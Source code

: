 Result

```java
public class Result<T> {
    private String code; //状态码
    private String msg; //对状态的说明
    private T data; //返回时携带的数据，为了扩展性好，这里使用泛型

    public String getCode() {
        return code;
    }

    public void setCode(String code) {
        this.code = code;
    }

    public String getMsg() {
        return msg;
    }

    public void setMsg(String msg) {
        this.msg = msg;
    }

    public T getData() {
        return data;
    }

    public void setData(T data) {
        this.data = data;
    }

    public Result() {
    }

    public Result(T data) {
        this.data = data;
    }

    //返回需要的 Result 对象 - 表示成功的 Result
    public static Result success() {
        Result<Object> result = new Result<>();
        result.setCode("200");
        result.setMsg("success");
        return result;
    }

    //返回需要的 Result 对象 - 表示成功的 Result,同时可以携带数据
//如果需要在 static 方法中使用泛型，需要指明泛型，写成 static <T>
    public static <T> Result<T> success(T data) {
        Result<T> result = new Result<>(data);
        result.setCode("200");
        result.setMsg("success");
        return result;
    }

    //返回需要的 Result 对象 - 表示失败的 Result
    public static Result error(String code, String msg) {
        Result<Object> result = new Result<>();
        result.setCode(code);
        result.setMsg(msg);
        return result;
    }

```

━━━━━━━━━━━━━━━━

#### Your assignment:
Repeat back the data above, exact to the last character.

#### Your solution:
Source code

: Result

```java
public class Result<T> {
    private String code; //状态码
    private String msg; //对状态的说明
    private T data; //返回时携带的数据，为了扩展性好，这里使用泛型

    public String getCode() {
        return code;
    }

    public void setCode(String code) {
        this.code = code;
    }

    public String getMsg() {
        return msg;
    }

    public void setMsg(String msg) {
        this.msg = msg;
    }

    public T getData() {
        return data;
    }

    public void setData(T data) {
        this.data = data;
    }

    public Result() {
    }

    public Result(T data) {
        this.data = data;
    }

    //返回需要的 Result 对象 - 表示成功的 Result
    public static Result success() {
        Result<Object> result = new Result<>();
        result.setCode("200");
        result.setMsg("success");
        return result;
    }

    //返回需要的 Result 对象 - 表示成功的 Result,同时可以携带数据
//如果需要在 static 方法中使用泛型，需要指明泛型，写成 static <T>
    public static <T> Result<T> success(T data) {
        Result<T> result = new Result<>(data);
        result.setCode("200");
        result.setMsg("success");
        return result;
    }

    //返回需要的 Result 对象 - 表示失败的 Result
    public static Result error(String code, String msg) {
        Result<Object> result = new Result<>();
        result.setCode(code);
        result.setMsg(msg);
        return result;
    }

```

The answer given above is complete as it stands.